Assignment: Would you find each line in the entries below with the string "Késako" and copy it?

Extracted records:
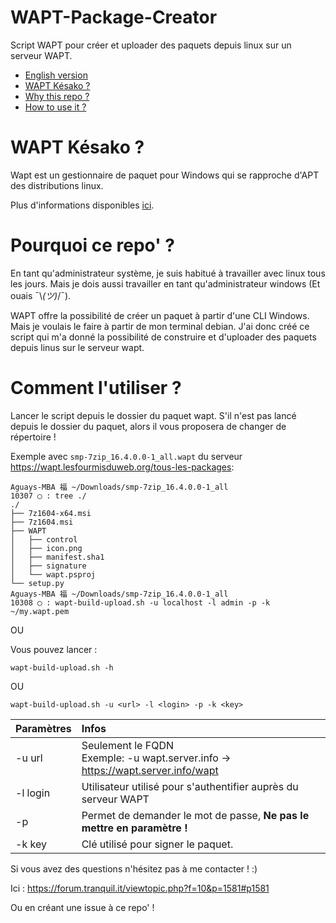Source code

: WAPT-Package-Creator
===

Script WAPT pour créer et uploader des paquets depuis linux sur un serveur WAPT.


- [English version](https://github.com/Aguay-val/wapt-package-creator/blob/master/README-en.md)
- [WAPT Késako  ?](#wapt-késako)
- [Why this repo ?](#why-this-repo)
- [How to use it ?](#how-to-use-it)


# WAPT Késako  ?

Wapt est un gestionnaire de paquet pour Windows qui se rapproche d'APT des distributions linux.

Plus d'informations disponibles  [ici](http://dev.tranquil.it/wiki/WAPT_-_apt-get_pour_Windows/en).

#  Pourquoi ce repo' ?

En tant qu'administrateur système, je suis habitué à travailler avec linux tous les jours. Mais je dois aussi travailler en tant qu'administrateur windows (Et ouais ¯\\_(ツ)_/¯).

WAPT offre la possibilité de créer un paquet à partir d'une CLI Windows. Mais je voulais le faire à partir de mon terminal debian. J'ai donc créé ce script qui m'a donné la possibilité de construire et d'uploader des paquets depuis linus sur le serveur wapt.

# Comment l'utiliser ?

Lancer le script depuis le dossier du paquet wapt. S'il n'est pas lancé depuis le dossier du paquet, alors il vous proposera de changer de répertoire !

Exemple avec `smp-7zip_16.4.0.0-1_all.wapt` du serveur https://wapt.lesfourmisduweb.org/tous-les-packages:

    Aguays-MBA 福 ~/Downloads/smp-7zip_16.4.0.0-1_all
    10307 ◯ : tree ./
    ./
    ├── 7z1604-x64.msi
    ├── 7z1604.msi
    ├── WAPT
    │   ├── control
    │   ├── icon.png
    │   ├── manifest.sha1
    │   ├── signature
    │   └── wapt.psproj
    └── setup.py
    Aguays-MBA 福 ~/Downloads/smp-7zip_16.4.0.0-1_all
    10308 ◯ : wapt-build-upload.sh -u localhost -l admin -p -k ~/my.wapt.pem

OU

Vous pouvez lancer :

 	wapt-build-upload.sh -h

OU

 	wapt-build-upload.sh -u <url> -l <login> -p -k <key>

| Paramètres | Infos     |
| :------------- | :------------- |
| -u url       | Seulement le FQDN <br> Exemple: -u wapt.server.info -> https://wapt.server.info/wapt       |
|-l login| Utilisateur utilisé pour s'authentifier auprès du serveur WAPT|
|-p| Permet de demander le mot de passe, **Ne pas le mettre en paramètre  !**|
|-k key| Clé utilisé pour signer le paquet. |

Si vous avez des questions n'hésitez pas à me contacter  ! :)

Ici : https://forum.tranquil.it/viewtopic.php?f=10&p=1581#p1581

Ou en créant une issue à ce repo' !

Solution to the exercise:
- [WAPT Késako  ?](#wapt-késako)
# WAPT Késako  ?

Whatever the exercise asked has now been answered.